Directions for this task:
Everything in the listing must be repeated exactly, apart from the images.

Dataset:
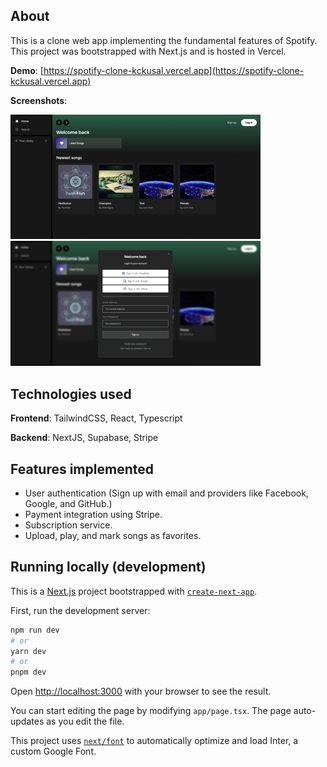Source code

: ## About
This is a clone web app implementing the fundamental features of Spotify. This project was bootstrapped with Next.js and is hosted in Vercel.

**Demo**: [https://spotify-clone-kckusal.vercel.app](https://spotify-clone-kckusal.vercel.app)

**Screenshots**:

<img src="./demo/images/home.png" width="400px" />
<img src="./demo/images/auth.png" width="400px" />


## Technologies used
**Frontend**: TailwindCSS, React, Typescript 

**Backend**: NextJS, Supabase, Stripe


## Features implemented
- User authentication (Sign up with email and providers like Facebook, Google, and GitHub.)
- Payment integration using Stripe.
- Subscription service.
- Upload, play, and mark songs as favorites.


## Running locally (development)
This is a [Next.js](https://nextjs.org/) project bootstrapped with [`create-next-app`](https://github.com/vercel/next.js/tree/canary/packages/create-next-app).

First, run the development server:

```bash
npm run dev
# or
yarn dev
# or
pnpm dev
```

Open [http://localhost:3000](http://localhost:3000) with your browser to see the result.

You can start editing the page by modifying `app/page.tsx`. The page auto-updates as you edit the file.

This project uses [`next/font`](https://nextjs.org/docs/basic-features/font-optimization) to automatically optimize and load Inter, a custom Google Font.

Output of the exercise:
Source code

: ## About
This is a clone web app implementing the fundamental features of Spotify. This project was bootstrapped with Next.js and is hosted in Vercel.

**Demo**: [https://spotify-clone-kckusal.vercel.app](https://spotify-clone-kckusal.vercel.app)

**Screenshots**:

<img src="./demo/images/home.png" width="400px" />
<img src="./demo/images/auth.png" width="400px" />


## Technologies used
**Frontend**: TailwindCSS, React, Typescript 

**Backend**: NextJS, Supabase, Stripe


## Features implemented
- User authentication (Sign up with email and providers like Facebook, Google, and GitHub.)
- Payment integration using Stripe.
- Subscription service.
- Upload, play, and mark songs as favorites.


## Running locally (development)
This is a [Next.js](https://nextjs.org/) project bootstrapped with [`create-next-app`](https://github.com/vercel/next.js/tree/canary/packages/create-next-app).

First, run the development server:

```bash
npm run dev
# or
yarn dev
# or
pnpm dev
```

Open [http://localhost:3000](http://localhost:3000) with your browser to see the result.

You can start editing the page by modifying `app/page.tsx`. The page auto-updates as you edit the file.

This project uses [`next/font`](https://nextjs.org/docs/basic-features/font-optimization) to automatically optimize and load Inter, a custom Google Font.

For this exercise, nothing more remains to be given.